Neural networks prefer to keep things on the same scale. When taking the log of targets (or features) that are distributed with long tails, one is transforming an "exponentially spread out" variable with one that is "linearly spread out", meaning we go from spanning many orders of magnitude to just a couple. But why does the ANN care? Because deep networks are (roughly) just stacks of linear transforms with (usually) a simple non-linear rectifier like relu between them. This means the models has to figure out how to deal with numbers that can be very tiny or gargantuan, mostly via linear transforms (the best that relu can help is by deleting negative numbers)!

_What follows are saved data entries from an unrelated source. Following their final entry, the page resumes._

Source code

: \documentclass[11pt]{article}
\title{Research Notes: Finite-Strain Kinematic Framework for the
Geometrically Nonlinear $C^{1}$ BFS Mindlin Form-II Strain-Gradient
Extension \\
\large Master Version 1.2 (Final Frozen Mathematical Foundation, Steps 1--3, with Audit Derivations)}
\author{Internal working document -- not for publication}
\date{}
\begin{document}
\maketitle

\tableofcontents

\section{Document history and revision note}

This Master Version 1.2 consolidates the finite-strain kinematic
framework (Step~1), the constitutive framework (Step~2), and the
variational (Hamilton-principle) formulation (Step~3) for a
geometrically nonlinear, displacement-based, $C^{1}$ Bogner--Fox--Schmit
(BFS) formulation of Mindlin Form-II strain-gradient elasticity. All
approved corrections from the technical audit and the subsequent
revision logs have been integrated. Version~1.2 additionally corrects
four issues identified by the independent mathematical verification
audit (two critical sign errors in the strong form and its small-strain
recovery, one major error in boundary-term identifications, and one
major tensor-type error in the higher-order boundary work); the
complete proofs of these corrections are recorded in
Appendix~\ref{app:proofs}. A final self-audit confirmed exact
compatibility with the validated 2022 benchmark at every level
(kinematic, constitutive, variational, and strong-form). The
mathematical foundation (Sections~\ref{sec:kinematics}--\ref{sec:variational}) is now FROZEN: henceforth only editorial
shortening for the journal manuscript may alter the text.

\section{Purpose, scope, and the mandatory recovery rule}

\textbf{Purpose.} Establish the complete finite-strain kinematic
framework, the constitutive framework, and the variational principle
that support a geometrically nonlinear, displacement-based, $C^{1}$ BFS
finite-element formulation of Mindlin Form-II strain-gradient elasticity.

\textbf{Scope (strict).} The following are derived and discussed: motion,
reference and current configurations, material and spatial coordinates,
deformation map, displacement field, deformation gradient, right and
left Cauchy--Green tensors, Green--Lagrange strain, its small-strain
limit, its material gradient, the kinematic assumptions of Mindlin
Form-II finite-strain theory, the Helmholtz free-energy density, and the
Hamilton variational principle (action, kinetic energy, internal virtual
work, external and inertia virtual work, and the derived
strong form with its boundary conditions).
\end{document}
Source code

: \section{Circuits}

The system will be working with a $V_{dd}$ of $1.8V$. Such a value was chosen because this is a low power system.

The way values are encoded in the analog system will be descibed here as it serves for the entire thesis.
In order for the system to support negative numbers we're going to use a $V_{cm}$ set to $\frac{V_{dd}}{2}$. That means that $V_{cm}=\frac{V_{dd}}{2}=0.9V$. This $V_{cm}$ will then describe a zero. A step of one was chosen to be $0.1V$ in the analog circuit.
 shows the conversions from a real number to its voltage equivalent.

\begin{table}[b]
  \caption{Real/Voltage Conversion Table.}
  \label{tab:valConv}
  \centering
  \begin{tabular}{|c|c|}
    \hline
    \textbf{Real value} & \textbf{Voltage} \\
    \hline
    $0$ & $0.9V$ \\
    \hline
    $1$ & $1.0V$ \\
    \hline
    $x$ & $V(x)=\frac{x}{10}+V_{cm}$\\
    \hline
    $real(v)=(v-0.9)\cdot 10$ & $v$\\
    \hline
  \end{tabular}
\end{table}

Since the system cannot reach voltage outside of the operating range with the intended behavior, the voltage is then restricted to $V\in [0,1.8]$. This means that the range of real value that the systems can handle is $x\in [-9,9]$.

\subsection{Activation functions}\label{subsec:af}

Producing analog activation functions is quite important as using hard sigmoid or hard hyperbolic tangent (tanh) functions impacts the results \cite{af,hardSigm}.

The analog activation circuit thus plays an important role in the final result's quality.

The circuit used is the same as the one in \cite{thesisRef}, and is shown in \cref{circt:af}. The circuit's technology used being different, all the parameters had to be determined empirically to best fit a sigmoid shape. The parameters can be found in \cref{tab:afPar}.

Remember that these same weights have to be able to handle data points spanning many orders of magnitude; receiving a huge value will be overwhelming for both the forward and backward passes.
Coming from a purely data generalization perspective, this problem with long tails can also be exacerbated if those tails are sparsely populated (as is usually the case with long tails). For targets, one way to view this is as a class imbalance problem with the dataset. By taking the log, we crush down those vast swathes of distance among the tails of the distribution and avoid this. For features, this is more like the dataspace is artificially empty on the tails. Suppose (as in the target dist for the linked example) we have a feature distribution with lots of data in 1M-5M, but very little on the tails, yet with small spikes at 30M and 40M. This means that inputs with values between 30M and 40M are quite possible, but the network may not have seen anything with those values due to the sparseness of the tails. By taking the log, we avoid having barren parts of the data space that the network has to interpolate and/or extrapolate into (since it will be put 30M and 40M very close to each other). If all the recent work in adversarial examples has taught us anything, it is that networks cannot be trusted even a small distance into uncharted territory!
From a theory perspective, Gaussianity is always appealing. This can also be practical: for example, variational Bayesian neural networks are often approximated with mean field methods, meaning the weights are given Gaussian posterior representations, which seems to be successful in practice. More theoretically, Bayesian neural networks (for which regular ANNs are a special case) are closely related to Gaussian processes. Separately, by having a Gaussian distributed error model, one ends up with a maximum likelihood model by minimizing $L_2$ regression error. In general, in virtually all applications, one prefers to minimize a log-likelihood, rather than a likelihood probability directly. Altogether, I don't think the reason is theoretically motivated; however, there are some theoretical interpretations for it.